Please set down, exactly as written, the line containing "before extrapolating the receiver wavefields." and every line after it through the end of the records.
*** Given entries Section Begins ***
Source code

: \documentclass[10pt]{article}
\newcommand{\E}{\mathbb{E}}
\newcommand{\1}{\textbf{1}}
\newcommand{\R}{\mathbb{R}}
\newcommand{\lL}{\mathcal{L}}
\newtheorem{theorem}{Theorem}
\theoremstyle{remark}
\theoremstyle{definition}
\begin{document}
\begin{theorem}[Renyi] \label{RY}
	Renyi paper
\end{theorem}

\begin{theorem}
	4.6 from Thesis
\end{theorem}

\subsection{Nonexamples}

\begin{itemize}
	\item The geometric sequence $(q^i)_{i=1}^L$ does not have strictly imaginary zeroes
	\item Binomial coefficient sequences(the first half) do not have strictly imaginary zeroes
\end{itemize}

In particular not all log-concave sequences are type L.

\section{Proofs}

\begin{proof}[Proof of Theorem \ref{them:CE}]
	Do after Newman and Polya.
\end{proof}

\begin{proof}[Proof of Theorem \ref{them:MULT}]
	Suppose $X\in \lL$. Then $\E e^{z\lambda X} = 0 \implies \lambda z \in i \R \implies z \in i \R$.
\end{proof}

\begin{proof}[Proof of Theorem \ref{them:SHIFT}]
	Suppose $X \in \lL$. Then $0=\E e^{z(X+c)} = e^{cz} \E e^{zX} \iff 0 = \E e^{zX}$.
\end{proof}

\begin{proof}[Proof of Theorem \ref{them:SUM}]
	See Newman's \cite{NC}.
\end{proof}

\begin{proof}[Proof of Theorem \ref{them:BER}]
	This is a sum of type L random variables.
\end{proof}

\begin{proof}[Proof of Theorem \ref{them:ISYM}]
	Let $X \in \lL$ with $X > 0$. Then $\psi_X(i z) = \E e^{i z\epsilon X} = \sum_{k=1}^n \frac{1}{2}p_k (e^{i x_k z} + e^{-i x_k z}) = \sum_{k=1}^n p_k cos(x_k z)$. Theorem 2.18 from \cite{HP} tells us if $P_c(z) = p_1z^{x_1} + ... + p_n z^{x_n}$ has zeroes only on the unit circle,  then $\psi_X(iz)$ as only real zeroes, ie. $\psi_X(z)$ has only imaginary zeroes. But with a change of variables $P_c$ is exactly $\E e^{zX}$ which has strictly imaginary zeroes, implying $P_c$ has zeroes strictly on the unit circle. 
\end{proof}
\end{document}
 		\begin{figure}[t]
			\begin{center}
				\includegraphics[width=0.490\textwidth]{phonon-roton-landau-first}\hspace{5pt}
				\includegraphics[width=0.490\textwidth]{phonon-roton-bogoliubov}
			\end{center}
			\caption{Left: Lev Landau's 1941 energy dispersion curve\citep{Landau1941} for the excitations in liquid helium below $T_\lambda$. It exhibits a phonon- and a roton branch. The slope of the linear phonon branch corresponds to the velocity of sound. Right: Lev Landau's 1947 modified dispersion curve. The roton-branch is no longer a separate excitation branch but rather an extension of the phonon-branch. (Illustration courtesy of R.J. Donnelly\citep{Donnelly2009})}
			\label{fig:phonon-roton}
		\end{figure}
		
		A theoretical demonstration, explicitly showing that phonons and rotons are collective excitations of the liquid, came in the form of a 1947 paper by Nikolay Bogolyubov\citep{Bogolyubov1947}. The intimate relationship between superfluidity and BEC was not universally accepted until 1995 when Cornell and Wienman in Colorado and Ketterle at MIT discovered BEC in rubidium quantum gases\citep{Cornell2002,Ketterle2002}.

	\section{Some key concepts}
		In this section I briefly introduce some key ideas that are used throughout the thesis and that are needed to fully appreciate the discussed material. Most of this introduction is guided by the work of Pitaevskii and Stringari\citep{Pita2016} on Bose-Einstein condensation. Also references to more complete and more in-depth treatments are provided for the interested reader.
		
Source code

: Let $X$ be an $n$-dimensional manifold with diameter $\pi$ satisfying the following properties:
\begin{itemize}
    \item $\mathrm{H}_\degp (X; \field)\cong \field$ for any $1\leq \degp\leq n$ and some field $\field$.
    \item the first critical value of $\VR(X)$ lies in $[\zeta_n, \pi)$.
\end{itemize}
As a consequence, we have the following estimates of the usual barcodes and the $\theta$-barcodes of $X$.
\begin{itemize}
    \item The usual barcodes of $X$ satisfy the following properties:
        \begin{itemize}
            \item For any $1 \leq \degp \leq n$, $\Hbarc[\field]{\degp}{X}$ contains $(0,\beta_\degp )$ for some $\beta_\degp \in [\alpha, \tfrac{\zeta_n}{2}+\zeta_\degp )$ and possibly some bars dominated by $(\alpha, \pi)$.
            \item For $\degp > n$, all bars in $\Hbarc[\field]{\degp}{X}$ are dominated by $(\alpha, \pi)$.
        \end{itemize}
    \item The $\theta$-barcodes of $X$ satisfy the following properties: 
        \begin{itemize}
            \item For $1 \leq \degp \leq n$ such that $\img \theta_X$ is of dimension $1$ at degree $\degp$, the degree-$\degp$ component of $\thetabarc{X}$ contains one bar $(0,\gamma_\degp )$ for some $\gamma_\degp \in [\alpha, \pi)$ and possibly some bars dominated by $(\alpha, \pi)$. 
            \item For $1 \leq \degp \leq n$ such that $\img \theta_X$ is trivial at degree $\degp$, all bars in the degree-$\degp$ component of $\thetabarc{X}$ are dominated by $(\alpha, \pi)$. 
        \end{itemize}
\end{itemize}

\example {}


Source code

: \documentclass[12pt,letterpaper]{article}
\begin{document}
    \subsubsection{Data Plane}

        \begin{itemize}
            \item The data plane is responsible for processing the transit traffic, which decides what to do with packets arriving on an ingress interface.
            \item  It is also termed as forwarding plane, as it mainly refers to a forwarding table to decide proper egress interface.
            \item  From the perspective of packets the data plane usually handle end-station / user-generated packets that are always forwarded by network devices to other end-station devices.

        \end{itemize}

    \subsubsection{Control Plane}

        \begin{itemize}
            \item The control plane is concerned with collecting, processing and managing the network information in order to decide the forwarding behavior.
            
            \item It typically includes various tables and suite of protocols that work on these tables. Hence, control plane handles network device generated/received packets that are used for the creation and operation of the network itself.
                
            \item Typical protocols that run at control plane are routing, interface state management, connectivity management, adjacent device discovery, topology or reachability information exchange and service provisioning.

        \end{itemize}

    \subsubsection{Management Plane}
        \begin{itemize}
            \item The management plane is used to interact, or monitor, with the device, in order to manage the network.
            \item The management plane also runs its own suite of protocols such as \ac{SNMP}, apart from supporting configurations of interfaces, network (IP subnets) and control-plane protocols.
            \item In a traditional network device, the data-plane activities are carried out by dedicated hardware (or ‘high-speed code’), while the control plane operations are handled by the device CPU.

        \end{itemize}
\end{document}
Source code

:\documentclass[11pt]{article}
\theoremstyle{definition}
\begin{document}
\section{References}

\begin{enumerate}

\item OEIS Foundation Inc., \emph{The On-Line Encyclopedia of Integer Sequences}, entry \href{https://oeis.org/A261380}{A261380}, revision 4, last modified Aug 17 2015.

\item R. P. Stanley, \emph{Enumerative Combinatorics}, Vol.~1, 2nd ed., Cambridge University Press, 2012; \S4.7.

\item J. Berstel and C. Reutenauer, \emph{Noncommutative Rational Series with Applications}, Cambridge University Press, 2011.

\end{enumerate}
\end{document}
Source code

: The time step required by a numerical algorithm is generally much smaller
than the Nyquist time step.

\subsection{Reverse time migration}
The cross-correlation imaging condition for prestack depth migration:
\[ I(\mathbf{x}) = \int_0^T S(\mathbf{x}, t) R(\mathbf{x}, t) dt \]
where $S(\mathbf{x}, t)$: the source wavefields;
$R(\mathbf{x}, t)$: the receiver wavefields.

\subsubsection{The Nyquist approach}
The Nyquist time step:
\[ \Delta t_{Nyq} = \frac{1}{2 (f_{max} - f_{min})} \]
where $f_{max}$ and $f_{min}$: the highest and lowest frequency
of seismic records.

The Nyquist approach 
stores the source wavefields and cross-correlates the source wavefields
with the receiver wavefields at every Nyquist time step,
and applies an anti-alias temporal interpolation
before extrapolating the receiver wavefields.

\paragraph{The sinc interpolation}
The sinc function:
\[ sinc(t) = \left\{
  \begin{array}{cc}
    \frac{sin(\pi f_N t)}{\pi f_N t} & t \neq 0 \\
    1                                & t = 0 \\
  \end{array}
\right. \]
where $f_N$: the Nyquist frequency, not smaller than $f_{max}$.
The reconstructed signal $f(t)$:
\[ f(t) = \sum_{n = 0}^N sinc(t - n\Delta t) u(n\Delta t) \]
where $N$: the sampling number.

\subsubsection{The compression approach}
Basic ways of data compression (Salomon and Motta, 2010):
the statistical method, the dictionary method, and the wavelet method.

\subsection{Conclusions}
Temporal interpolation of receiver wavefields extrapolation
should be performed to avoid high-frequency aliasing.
*** Given entries Section Ends ***
■ Response below ■
before extrapolating the receiver wavefields.

\paragraph{The sinc interpolation}
The sinc function:
\[ sinc(t) = \left\{
  \begin{array}{cc}
    \frac{sin(\pi f_N t)}{\pi f_N t} & t \neq 0 \\
    1                                & t = 0 \\
  \end{array}
\right. \]
where $f_N$: the Nyquist frequency, not smaller than $f_{max}$.
The reconstructed signal $f(t)$:
\[ f(t) = \sum_{n = 0}^N sinc(t - n\Delta t) u(n\Delta t) \]
where $N$: the sampling number.

\subsubsection{The compression approach}
Basic ways of data compression (Salomon and Motta, 2010):
the statistical method, the dictionary method, and the wavelet method.

\subsection{Conclusions}
Temporal interpolation of receiver wavefields extrapolation
should be performed to avoid high-frequency aliasing.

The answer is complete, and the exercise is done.